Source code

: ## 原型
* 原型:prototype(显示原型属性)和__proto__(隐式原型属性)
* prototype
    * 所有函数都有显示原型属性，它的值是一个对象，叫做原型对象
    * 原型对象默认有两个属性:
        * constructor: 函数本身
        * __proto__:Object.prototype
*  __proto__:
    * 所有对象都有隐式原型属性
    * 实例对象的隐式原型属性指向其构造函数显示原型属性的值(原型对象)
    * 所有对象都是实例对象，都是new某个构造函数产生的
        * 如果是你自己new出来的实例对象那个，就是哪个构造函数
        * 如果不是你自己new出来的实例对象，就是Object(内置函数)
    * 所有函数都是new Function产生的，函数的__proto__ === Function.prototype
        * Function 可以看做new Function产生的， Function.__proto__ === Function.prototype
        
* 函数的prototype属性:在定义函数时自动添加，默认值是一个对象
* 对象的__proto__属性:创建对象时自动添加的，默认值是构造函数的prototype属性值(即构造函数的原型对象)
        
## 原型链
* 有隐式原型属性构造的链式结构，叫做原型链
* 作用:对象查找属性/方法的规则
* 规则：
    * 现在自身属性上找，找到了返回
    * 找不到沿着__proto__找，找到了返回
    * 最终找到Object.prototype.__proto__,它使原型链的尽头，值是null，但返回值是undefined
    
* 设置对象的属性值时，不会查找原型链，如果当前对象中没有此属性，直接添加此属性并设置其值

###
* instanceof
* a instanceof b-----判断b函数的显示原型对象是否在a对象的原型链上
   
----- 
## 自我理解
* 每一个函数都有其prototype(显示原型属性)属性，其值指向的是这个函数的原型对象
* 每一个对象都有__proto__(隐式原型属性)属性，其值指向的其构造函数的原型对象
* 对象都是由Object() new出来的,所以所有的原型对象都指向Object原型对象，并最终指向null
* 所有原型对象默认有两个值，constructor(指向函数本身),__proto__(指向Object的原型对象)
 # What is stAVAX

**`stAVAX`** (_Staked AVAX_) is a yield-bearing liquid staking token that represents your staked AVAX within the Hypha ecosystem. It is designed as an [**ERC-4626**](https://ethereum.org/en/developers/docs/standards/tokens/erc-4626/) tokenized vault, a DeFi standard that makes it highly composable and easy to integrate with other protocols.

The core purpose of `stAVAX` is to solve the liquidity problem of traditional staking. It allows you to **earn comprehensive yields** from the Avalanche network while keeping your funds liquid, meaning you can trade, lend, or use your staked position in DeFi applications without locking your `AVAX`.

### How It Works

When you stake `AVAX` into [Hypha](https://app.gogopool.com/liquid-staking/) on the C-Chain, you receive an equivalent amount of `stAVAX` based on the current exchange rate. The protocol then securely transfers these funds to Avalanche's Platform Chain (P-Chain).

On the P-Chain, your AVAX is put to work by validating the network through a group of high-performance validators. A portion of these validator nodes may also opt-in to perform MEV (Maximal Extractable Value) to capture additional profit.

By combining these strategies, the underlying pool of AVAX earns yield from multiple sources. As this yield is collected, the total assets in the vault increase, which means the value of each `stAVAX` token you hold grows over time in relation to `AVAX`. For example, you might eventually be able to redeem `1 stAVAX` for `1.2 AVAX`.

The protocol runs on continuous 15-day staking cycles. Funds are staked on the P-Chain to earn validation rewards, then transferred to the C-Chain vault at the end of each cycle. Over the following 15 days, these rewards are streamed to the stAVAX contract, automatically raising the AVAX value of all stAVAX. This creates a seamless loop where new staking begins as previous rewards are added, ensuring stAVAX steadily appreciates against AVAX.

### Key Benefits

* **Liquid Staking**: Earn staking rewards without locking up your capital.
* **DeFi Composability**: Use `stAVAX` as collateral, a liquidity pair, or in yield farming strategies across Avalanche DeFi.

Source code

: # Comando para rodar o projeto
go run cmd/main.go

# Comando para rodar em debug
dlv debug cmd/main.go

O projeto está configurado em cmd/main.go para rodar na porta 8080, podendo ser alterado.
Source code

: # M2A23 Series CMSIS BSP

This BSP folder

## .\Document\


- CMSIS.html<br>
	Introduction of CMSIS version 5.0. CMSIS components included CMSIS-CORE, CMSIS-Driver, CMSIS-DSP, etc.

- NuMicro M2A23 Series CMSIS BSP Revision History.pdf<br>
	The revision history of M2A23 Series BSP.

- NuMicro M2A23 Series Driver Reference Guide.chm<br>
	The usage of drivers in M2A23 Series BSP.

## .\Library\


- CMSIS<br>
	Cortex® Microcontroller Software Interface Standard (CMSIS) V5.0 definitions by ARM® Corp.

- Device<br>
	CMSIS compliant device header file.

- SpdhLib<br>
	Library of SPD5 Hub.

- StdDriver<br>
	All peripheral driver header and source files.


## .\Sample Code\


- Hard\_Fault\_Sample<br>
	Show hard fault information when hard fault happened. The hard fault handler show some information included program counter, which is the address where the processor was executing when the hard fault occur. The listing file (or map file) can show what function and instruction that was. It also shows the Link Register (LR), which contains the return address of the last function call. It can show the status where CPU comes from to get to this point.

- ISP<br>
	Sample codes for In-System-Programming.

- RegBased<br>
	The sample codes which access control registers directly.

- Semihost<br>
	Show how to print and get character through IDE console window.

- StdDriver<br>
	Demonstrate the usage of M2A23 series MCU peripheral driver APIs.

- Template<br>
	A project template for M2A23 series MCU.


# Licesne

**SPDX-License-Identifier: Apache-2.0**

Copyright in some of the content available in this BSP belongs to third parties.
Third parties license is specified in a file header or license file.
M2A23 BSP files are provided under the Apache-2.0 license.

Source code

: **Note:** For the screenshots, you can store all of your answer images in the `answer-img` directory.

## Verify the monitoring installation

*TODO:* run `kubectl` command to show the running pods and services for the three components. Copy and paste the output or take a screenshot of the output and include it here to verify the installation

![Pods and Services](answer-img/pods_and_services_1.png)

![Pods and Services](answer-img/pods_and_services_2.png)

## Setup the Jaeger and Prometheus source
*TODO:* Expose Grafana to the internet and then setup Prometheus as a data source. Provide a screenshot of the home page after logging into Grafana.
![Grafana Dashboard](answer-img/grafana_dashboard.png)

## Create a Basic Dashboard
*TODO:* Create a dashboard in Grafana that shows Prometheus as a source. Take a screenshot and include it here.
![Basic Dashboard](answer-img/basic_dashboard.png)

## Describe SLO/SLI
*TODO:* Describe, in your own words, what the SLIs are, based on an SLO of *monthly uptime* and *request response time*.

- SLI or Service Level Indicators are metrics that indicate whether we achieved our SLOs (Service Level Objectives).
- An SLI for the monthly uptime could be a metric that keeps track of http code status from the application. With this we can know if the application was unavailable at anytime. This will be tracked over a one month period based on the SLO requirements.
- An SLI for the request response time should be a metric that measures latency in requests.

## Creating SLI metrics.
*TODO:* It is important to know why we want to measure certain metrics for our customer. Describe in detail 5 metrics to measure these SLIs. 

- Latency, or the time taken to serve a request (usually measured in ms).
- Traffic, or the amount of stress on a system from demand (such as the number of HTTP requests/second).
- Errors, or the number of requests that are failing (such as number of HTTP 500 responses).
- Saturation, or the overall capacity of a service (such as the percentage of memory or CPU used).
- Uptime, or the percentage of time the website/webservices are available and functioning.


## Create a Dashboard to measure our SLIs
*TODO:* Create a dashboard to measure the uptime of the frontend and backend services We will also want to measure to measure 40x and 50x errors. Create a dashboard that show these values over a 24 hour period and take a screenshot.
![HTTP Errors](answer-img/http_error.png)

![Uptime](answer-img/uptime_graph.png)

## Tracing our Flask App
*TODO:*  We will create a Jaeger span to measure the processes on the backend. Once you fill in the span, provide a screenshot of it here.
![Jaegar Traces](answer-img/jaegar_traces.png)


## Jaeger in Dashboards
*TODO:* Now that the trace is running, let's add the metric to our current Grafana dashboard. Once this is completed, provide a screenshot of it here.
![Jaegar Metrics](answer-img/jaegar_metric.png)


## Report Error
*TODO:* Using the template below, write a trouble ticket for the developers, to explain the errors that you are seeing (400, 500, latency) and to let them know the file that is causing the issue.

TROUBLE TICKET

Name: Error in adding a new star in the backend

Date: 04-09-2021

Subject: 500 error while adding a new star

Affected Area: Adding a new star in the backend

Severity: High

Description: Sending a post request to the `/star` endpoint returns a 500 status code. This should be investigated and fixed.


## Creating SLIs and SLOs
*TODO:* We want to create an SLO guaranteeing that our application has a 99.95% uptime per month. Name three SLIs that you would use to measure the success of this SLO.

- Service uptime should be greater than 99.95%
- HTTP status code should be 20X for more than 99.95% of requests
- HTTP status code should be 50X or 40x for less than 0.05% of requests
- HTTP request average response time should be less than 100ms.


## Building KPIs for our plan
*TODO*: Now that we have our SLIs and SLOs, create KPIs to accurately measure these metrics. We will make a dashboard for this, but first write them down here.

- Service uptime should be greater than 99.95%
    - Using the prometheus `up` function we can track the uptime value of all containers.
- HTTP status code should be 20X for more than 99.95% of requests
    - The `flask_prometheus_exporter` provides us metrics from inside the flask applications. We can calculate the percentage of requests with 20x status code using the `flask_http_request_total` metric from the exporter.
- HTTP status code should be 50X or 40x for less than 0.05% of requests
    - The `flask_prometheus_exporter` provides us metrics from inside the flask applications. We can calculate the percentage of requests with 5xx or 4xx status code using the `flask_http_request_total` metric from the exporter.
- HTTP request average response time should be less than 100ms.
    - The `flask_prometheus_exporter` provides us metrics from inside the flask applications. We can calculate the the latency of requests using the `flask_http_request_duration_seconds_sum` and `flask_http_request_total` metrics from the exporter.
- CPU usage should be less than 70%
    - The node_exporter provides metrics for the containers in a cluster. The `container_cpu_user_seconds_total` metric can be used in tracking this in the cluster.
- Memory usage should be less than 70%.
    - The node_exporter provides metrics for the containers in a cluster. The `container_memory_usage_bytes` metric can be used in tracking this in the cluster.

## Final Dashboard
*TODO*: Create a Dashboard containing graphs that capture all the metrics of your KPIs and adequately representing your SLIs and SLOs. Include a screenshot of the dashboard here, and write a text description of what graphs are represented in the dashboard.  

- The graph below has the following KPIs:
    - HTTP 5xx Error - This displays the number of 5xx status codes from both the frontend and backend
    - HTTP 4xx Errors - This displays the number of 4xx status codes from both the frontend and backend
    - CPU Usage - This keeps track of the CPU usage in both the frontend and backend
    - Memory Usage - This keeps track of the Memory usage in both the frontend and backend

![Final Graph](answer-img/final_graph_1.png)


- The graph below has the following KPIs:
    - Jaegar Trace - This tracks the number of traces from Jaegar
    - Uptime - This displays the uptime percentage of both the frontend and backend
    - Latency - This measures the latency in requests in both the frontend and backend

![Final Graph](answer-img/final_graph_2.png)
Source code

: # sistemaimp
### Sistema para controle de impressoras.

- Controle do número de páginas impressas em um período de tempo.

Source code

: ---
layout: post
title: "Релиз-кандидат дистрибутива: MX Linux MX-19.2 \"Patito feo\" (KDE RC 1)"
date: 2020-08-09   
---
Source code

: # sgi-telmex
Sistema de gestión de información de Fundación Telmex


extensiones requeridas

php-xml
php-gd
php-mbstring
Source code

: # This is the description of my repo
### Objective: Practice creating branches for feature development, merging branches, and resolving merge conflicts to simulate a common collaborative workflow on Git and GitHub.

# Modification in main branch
§
§ **WHAT TO WORK ON**:
The answer should be all lines from the entries above that hold the word "Comando".

§ **RESULT**:
: # Comando para rodar o projeto
# Comando para rodar em debug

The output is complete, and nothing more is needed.